Realmente, o Pietro, è davvero « bello stare qui » con Gesù e qui rimanervi per tutti i secoli. Che cosa vi è di più felice, di più prezioso, di più santo che stare con Dio, conformarsi a lui, trovarsi nella sua luce?
Certo ciascuno di noi sente di avere con sé Dio e di essere trasfigurato nella sua immagine. Allora esclami pure con gioia: « E' bello per noi restare qui », dove tutte le cose sono splendore, gioia, beatitudine e giubilo. Restare qui dove l'anima rimane immersa nella pace, nella serenità e nelle delizie; qui dove Cristo mostra il suo volto, qui dove egli abita col Padre. Ecco che egli entra nel luogo dove ci troviamo e dice: « Oggi la salvezza è entrata in questa casa » (Lc 19, 9). Qui si trovano ammassati tutti i tesori eterni. Qui si vedono raffigurate come in uno specchio le immagini delle primizie e della realtà dei secoli futuri.

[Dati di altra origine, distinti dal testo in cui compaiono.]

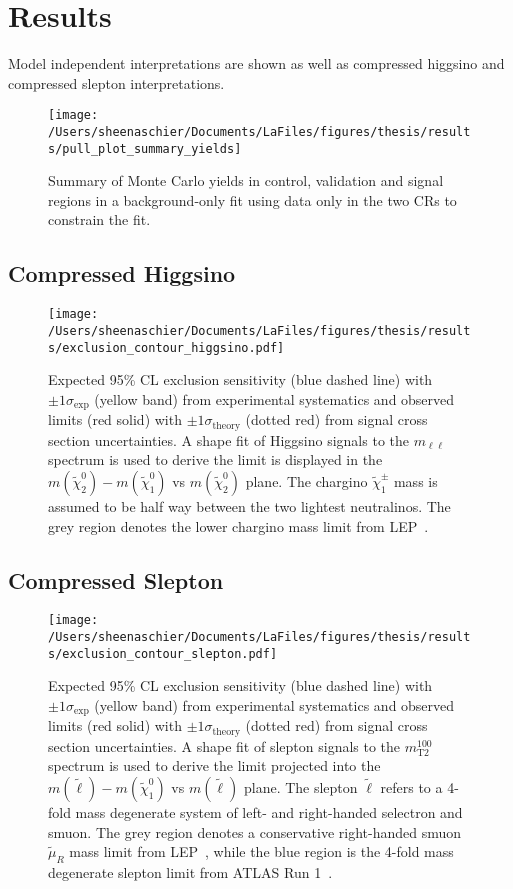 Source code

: \documentclass[11pt, oneside]{article}   	%
\begin{document}
\section{Results}
\label{sec:results}
Model independent interpretations are shown as well as compressed higgsino and compressed slepton interpretations.
\begin{figure}
 \centering
\texttt{[image: /Users/sheenaschier/Documents/LaFiles/figures/thesis/results/pull\_plot\_summary\_yields]}
   \caption{Summary of Monte Carlo yields in control, validation and signal regions in a background-only fit using data only in the two CRs to constrain the fit.}
  \label{fig:pull_plot_summary_yields}
 \end{figure}
\FloatBarrier

\subsection{Compressed Higgsino}
 \begin{figure}
 \centering
 \texttt{[image: /Users/sheenaschier/Documents/LaFiles/figures/thesis/results/exclusion\_contour\_higgsino.pdf]}
  \caption{
 Expected 95\% CL exclusion sensitivity (blue dashed line) with $\pm 1 \sigma_\text{exp}$ (yellow band) from experimental systematics
   and observed limits (red solid) with $\pm 1 \sigma_\text{theory}$ (dotted red) from signal cross section uncertainties.
A shape fit of Higgsino signals to the $m_{\ell\ell}$ spectrum is used to derive
 the limit is displayed in the $m(\tilde{\chi}^0_2) - m(\tilde{\chi}^0_1)$ vs $m(\tilde{\chi}^0_2)$ plane.
 The chargino $\tilde{\chi}^\pm_1$ mass is assumed to be half way between the two lightest neutralinos.
  The grey region denotes the lower chargino mass limit from LEP~\cite{LEPlimits}.}
   \label{fig:exclusion_contour_higgsino}
 \end{figure}
 \FloatBarrier
 
 \subsection{Compressed Slepton}
  \begin{figure}
 \centering
 \texttt{[image: /Users/sheenaschier/Documents/LaFiles/figures/thesis/results/exclusion\_contour\_slepton.pdf]}
  \caption{
Expected 95\% CL exclusion sensitivity (blue dashed line) with $\pm 1 \sigma_\text{exp}$ (yellow band) from experimental systematics
and observed limits (red solid) with $\pm 1 \sigma_\text{theory}$ (dotted red) from signal cross section uncertainties.
A shape fit of slepton signals to the $m_\text{T2}^{100}$ spectrum is used to derive
the limit projected into the $m(\tilde{\ell}) - m(\tilde{\chi}^0_1)$ vs $m(\tilde{\ell})$ plane.
The slepton $\tilde{\ell}$ refers to a 4-fold mass degenerate system of left- and right-handed selectron and smuon.
The grey region denotes a conservative right-handed smuon $\tilde{\mu}_R$ mass limit from LEP~\cite{LEPlimits},
while the blue region is the 4-fold mass degenerate slepton limit from ATLAS Run 1~\cite{SUSY-2013-11}.}
   \label{fig:exclusion_contour_slepton}
 \end{figure}
 
\end{document}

Responsorio: (Cfr. Mt 17, 2. 6. 3; Lc 9, 32)

Il volto di Gesù brillò come il sole: i discepoli furono presi da timore e stupore grande al vedere la sua gloria.
Ed ecco apparvero loro Mosè ed Elia, che conversavano con il Signore:
i discepoli furono presi da timore e stupore grande al vedere la sua gloria.


Orazione:

O Dio, che nella gloriosa Trasfigurazione del Cristo Signore, hai confermato i misteri della fede e dei profeti e hai mirabilmente preannunziato la nostra definitiva adozione a tuoi figli, fa' che ascoltiamo la parola del tuo amatissimo Figlio per diventare coeredi della sua vita immortale. Egli è Dio, e vive e regna con te, nell'unità dello Spirito Santo, per tutti i secoli dei secoli. Amen.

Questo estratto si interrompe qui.